Lo scambio commerciale è aumentato vertiginosamente negli ultimi 15 anni, toccando quota 20 miliardi di dollari tra export e import. Nei cieli africani la Turkish Airlines, vettore al 49% statale, ha battuto la concorrenza delle grandi compagnie internazionali a suon di nuove rotte: 52 città africane in 34 diversi Stati, trasformando Istanbul nel più grosso snodo di collegamento tra l’Africa e il resto del mondo.
La «gara»
Numeri importanti che iniziano ad infastidire la Cina, ancora primo partner commerciale dell’Africa con un volume di scambi pari a 180 miliardi di dollari annui. Nonostante il ritardo nei confronti di Pechino, Erdogan sta recuperando terreno soprattutto in Africa Orientale, la più vicina alla Turchia culturalmente e geograficamente.
La Yapi Merkezi, colosso edile turco, ha vinto l’appalto per la costruzione della linea ferroviaria che collegherà Awash con Hara Gebeya, 4 mila chilometri di binari che uniranno il Nord con il Centro dell’Etiopia, il Paese africano che negli ultimi 10 anni ha ricevuto il maggior numero di investimenti cinesi. Un’opera da quasi 2 miliardi di dollari soffiata proprio ai colossi cinesi dell’edilizia. La ferrovia sarà sospesa a 150 metri di altezza e passerà attraverso 12 tunnel e 51 ponti e, nel 2020, quando i lavori termineranno, l’Etiopia avrà garantito un prezioso sbocco sul Mar Rosso dato che i vagoni arriveranno fino a Gibuti.
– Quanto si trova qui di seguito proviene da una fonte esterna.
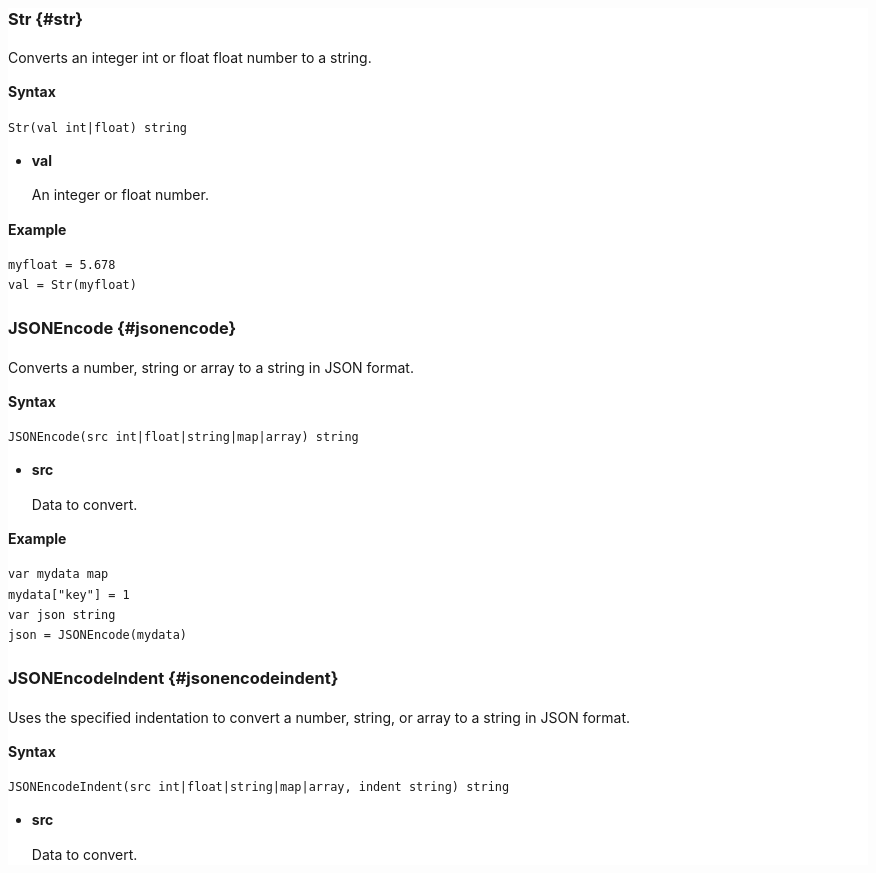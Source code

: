 ### Str {#str}

Converts an integer int or float float number to a string.

**Syntax**

```
Str(val int|float) string
```

- **val**

  An integer or float number.

**Example**

```
myfloat = 5.678
val = Str(myfloat)
```

### JSONEncode {#jsonencode}

Converts a number, string or array to a string in JSON format.

**Syntax**

```
JSONEncode(src int|float|string|map|array) string

```

- **src**

  Data to convert.

**Example**

```
var mydata map
mydata["key"] = 1
var json string
json = JSONEncode(mydata)
```

### JSONEncodeIndent {#jsonencodeindent}

Uses the specified indentation to convert a number, string, or array to a string
in JSON format.

**Syntax**

```
JSONEncodeIndent(src int|float|string|map|array, indent string) string

```

- **src**

  Data to convert.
Un progetto che coinvolge 7200 lavoratori di cui 4600 sono etiopi.
Pochi chilometri più a Sud, sempre la società edile Yapi Merkezi, ha messo a segno un altro colpo vincendo l’appalto per la costruzione della ferrovia che collegherà la capitale della Tanzania Dar Es Salaam con Morogoro, località distante circa 200 chilometri. Investimento da 1,2 miliardi di dollari ottenuto anche in questo caso grazie ai finanziamenti della Turkey Eximbank, la banca statale turca che sovvenziona le opere pubbliche fuori dai confini nazionali.
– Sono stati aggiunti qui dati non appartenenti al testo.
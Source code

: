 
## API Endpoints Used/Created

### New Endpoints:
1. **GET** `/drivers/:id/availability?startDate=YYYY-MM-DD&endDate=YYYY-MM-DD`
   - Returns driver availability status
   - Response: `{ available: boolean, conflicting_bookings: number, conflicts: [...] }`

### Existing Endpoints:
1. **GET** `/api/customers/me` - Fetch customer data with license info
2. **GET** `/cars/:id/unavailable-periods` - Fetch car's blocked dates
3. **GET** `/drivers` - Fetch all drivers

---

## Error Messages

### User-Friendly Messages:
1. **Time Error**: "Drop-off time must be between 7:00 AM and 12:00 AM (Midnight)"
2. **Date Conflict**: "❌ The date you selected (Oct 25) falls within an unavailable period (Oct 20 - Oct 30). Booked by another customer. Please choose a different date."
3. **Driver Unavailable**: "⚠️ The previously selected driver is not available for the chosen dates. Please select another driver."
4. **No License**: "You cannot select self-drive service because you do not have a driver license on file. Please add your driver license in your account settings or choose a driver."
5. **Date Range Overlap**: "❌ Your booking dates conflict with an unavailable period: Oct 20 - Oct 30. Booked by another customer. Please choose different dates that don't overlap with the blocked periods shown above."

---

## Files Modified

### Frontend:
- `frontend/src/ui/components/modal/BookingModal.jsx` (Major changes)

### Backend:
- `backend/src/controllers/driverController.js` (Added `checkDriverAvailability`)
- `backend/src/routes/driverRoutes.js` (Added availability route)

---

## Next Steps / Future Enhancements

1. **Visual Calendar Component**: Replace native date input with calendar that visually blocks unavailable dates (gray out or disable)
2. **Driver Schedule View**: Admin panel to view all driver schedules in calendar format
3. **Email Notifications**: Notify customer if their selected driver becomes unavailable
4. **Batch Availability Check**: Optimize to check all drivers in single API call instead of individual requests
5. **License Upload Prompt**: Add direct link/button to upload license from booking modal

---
L’alleato storico di Pechino
Giocando la carta della fratellanza musulmana, vantaggio non da poco nei confronti dei rivali cinesi, Erdogan è riuscito a scavalcare Pechino anche nelle relazioni con il Sudan, storico alleato della Cina in Africa. Il presidente sudanese Al-Bashir ha aperto ad Erdogan le porte del Parlamento, ma soprattutto gli ha dato in concessione l’isola di Suakin, ex luogo di passaggio dei pellegrini musulmani in viaggio verso La Mecca e località strategica per il suo affaccio sul Mar Rosso.
L’espansione turca in Africa, però, non conosce latitudini e culture, così il Sultano d’Africa ha iniziato ad affacciarsi anche in Africa Occidentale e Centrale. In Ghana, la Karadeniz Holding, società energetica turca, ha soccorso il governo locale garantendo la distribuzione di energia durante un prolungato blackout attraverso delle piattaforme ormeggiate al largo del Golfo di Guinea: un esperimento senza precedenti di grande successo. Per non parlare della Somalia, porta d’ingresso della Turchia in Africa, e trasformata negli anni nella roccaforte ottomana in territorio africano.
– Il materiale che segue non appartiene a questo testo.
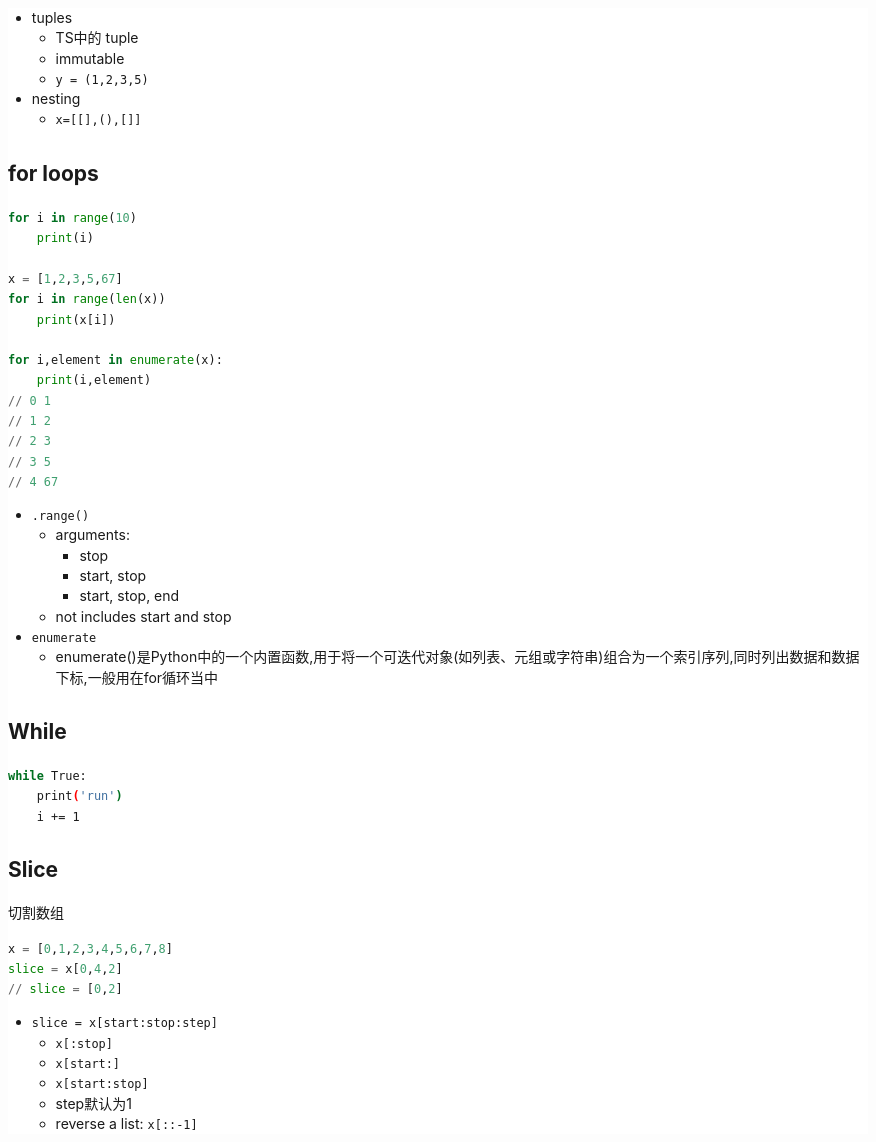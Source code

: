 - tuples
	- TS中的 tuple
	- immutable
	- `y = (1,2,3,5)`
- nesting
	- `x=[[],(),[]]`

## for loops
```py
for i in range(10)
	print(i)

x = [1,2,3,5,67]
for i in range(len(x))
	print(x[i])

for i,element in enumerate(x):
	print(i,element)
// 0 1
// 1 2
// 2 3
// 3 5
// 4 67
```

- `.range()`
	- arguments:
		- stop
		- start, stop
		- start, stop, end
	- not includes start and stop
- `enumerate`
	- enumerate()是Python中的一个内置函数,用于将一个可迭代对象(如列表、元组或字符串)组合为一个索引序列,同时列出数据和数据下标,一般用在for循环当中

## While
```bash
while True:
	print('run')
	i += 1
```

## Slice
切割数组
```py
x = [0,1,2,3,4,5,6,7,8]
slice = x[0,4,2]
// slice = [0,2]
```
- `slice = x[start:stop:step]`
	- `x[:stop]`
	- `x[start:]`
	- `x[start:stop]`
	- step默认为1
	- reverse a list: `x[::-1]`


[^1]: [Python String split() Method](https://www.w3schools.com/python/ref_string_split.asp)
[^2]: [Built-in Types — Python 3.11.4 documentation](https://docs.python.org/3/library/stdtypes.html?highlight=update#dict.update)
Erdogan, al contrario dei Paesi europei, non si è fatto intimorire della minaccia jihadista di Al-Shabaab: ha costruito un’enorme base militare, uno degli ospedali più efficienti della regione e ha collegato Istanbul a Mogadiscio con un volo diretto quotidiano.
Il legame religioso
La riduzione delle relazioni commerciali con il Nord Africa a causa della guerra civile in Libia, l’ostilità dell’Egitto con l’ascesa del generale Al-Sisi, la necessità crescente di materie prime, hanno spinto Erdogan a rafforzare i legami con l’Africa Sub-sahariana. Per limitare lo strapotere cinese e incoraggiare gli Stati africani a voltare le spalle a Pechino, la Turchia ha lanciato una nuova strategia che mira ad incrementare la forza lavoro locale e a stabilire una connessione religiosa-culturale che né i colonizzatori europei, né i cinesi sono stati in grado di attuare a causa delle grandi differenze con le popolazioni locali. Per questo motivo Erdogan sta investendo grandi capitali anche per l’apertura di nuovi uffici in Africa della Tika (Cooperazione allo Sviluppo turca), del centro culturale Yunus Emre e di scuole.